Cellulose insulation is made up from recycled newspapers, and can be used for insulation in any building. It is non-toxic, so it does not emit any chemicals or toxins into the air. Boric acid is added to the cellulose to resist mold growth, fire, moisture absorption, corrosive action or paper degradation.
How it Works
- Cellulose insulation is wet-sprayed into wall studs or attic trusses of new construction, a method that provides a seamless bond with the surface it is sprayed onto, and will not settle after drying.
- Dry cellulose can be blown into existing walls, attics, and floor spaces.
- Cellulose has been shown to hold up over time, has superior thermal and air infiltration properties, and is an effective sound barrier.
Where It Can Be Used
- Cellulose is most effective in new buildings or additions, because it is wet sprayed.
- In existing buildings, dry cellulose is installed by drilling holes into the exterior siding and blowing it into the stud spaces.
- Also, dry cellulose can be blown into the attics of new or existing buildings.

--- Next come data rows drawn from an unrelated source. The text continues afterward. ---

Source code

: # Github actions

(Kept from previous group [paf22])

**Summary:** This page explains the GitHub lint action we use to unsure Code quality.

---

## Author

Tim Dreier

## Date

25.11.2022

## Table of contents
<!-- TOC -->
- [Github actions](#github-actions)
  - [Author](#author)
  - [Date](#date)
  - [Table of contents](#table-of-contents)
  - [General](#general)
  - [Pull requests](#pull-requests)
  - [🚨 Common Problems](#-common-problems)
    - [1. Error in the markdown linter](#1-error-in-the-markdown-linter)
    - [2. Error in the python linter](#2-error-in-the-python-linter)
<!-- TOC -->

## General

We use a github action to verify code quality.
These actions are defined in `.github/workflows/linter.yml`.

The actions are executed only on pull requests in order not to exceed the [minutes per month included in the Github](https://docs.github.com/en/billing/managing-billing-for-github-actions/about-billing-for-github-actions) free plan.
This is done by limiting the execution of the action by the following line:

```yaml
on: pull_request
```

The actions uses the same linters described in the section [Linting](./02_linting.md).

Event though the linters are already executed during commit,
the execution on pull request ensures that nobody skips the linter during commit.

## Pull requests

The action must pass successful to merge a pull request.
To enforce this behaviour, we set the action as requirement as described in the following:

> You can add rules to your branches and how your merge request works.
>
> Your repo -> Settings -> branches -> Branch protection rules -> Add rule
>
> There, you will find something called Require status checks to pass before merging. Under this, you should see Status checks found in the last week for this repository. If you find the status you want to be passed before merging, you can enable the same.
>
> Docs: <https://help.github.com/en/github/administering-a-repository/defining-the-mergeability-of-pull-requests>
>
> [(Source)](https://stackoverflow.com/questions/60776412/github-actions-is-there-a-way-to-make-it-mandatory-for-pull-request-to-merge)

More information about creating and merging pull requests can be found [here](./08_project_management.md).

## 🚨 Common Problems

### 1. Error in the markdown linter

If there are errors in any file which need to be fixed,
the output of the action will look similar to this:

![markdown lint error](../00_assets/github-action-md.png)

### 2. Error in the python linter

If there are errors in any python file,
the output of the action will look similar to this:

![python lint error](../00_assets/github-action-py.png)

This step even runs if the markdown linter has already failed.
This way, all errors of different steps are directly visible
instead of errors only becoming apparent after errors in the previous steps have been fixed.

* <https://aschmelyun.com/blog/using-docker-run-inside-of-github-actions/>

- Cellulose insulation is manufactured by processing old newspapers which is more energy efficient than manufacturing fiberglass insulation. When manufacturing fiberglass insulation, sand and glass are melted in a gas-fired furnace, which takes an enormous amount of energy.
- Cellulose a quality insulation that has been on the market for more than 50 years. It can be purchased and installed at a low cost, and can reduce energy bills by 40%, as compared to fiberglass insulation.